Two pharmacoepidemiological projects, which might help to bridge the gaps between clinical trials and real-world data, are planned to be done within the scope of this research project within an estimated duration of 36 months.

It is not easy to investigate polypharmacy (most commonly defined as concomitant use of 5 medications or more) and potentially inappropriate medication (PIM, defined as prescriptions in adults which have a negative benefit-risk ratio and could be replaced by safer alternatives) for older adults in clinical trials because frail and highly co-morbid populations are mostly excluded. Although growing evidence from observational studies indicates polypharmacy and PIM use are significantly associated with increased mortality and cardiovascular events, most previous studies are vulnerable to indication bias, which occurs when the risk of an adverse event is related to the indication for medication use but not the use of the medication itself, and healthy-user/sick-stopper bias, which is described as the propensity for patients who receive one preventive therapy to also seek other preventive services or partake in other healthy behaviors. In this way, we aim to conduct a more well-designed study investigating whether polypharmacy and PIM use are significantly associated with adverse health outcomes independent from co-morbidity to provide evidence for clinical practice regarding de-prescribing.

Novel anti-diabetic drugs have entered the market in the last two decades (the dipeptidyl peptidase-4 inhibitors, sodium-glucose co-transporter-2 inhibitors, and glucagon-like peptide-1 receptor agonists). However, head-to-head comparisons regarding clinical effectiveness among these novel anti-diabetic drugs were not done in pivotal trials (typically a Phase III clinical trial intended to demonstrate and confirm the efficacy and safety of a treatment). Besides, short time span of clinical trials makes it difficult to observe long-term outcomes and potential adverse drug events.

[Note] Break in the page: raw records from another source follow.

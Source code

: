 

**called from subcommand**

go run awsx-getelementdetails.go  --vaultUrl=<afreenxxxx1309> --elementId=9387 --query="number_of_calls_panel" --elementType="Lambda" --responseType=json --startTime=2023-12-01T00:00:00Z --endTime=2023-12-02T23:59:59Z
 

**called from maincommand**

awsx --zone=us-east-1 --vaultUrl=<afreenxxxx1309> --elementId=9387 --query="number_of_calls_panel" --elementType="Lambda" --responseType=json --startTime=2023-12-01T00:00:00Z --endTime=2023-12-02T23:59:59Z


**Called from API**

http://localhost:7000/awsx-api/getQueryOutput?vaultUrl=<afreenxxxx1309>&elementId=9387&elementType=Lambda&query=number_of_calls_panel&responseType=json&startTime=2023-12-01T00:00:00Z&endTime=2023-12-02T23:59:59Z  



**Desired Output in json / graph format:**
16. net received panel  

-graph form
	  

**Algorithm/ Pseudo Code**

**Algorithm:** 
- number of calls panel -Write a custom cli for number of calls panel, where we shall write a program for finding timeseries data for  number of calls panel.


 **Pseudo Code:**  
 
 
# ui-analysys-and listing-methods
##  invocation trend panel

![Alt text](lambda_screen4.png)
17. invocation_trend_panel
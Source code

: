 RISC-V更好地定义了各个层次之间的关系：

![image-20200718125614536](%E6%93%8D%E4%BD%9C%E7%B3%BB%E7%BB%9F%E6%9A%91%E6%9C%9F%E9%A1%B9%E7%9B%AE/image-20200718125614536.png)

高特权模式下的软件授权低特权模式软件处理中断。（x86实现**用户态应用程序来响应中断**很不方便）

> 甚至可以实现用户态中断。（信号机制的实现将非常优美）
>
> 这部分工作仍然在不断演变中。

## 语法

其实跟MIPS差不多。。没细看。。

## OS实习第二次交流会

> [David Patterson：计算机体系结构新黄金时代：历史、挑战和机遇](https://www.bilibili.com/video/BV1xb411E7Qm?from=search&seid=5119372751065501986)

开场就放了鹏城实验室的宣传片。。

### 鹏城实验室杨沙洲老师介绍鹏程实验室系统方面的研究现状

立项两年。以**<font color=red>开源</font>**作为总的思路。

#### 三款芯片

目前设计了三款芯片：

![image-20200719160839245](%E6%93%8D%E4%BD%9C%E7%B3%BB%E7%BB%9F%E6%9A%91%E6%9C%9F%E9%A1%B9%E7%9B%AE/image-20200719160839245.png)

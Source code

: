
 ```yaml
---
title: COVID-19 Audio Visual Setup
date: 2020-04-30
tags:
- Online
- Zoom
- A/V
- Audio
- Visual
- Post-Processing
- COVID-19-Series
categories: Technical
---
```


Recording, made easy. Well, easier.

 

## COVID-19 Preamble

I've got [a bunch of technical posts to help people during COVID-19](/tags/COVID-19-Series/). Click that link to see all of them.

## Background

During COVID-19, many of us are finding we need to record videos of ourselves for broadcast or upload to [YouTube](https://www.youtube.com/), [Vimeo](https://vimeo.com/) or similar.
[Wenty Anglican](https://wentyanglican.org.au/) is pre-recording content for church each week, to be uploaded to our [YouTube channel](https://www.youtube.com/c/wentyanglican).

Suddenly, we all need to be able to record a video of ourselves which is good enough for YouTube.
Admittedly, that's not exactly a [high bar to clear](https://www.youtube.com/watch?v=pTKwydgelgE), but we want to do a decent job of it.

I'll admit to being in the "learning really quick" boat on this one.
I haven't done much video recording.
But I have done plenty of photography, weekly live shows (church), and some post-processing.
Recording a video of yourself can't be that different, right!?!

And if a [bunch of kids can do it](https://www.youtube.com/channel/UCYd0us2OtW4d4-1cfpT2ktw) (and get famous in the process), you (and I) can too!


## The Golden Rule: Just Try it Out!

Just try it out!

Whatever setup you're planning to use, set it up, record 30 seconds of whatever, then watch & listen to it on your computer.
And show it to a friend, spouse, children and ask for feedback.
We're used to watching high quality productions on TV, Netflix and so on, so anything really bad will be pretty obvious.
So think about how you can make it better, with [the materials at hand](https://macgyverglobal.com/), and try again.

Thus, we aim to provide real-world data regarding head-to-head comparisons among these novel anti-diabetic drugs to provide more evidence for prescribing novel anti-diabetic drugs in clinical practice.

Current scope:

We intend to address the following two pharmacoepidemiological research aims:

1) To assess the associations of polypharmacy and potentially inappropriate medication (PIM) for older adults with cardiovascular events, all-cause, and cause-specific mortality.

2) To assess the associations of novel anti-diabetics with cardiovascular events.

New scope:

We intend to address the following two pharmacoepidemiological research aims:

1) To assess the associations of polypharmacy and potentially inappropriate medication (PIM) for older adults with cardiovascular events, all-cause, and cause-specific mortality.

2) To assess the associations of novel anti-diabetics with cardiovascular events.

3) To assess the associations of polypharmacy and frailty for middle-aged and older adults with cardiovascular events, all-cause, and cause-specific mortality.

4) To assess the associations of vitamin D supplementation with dementia outcomes.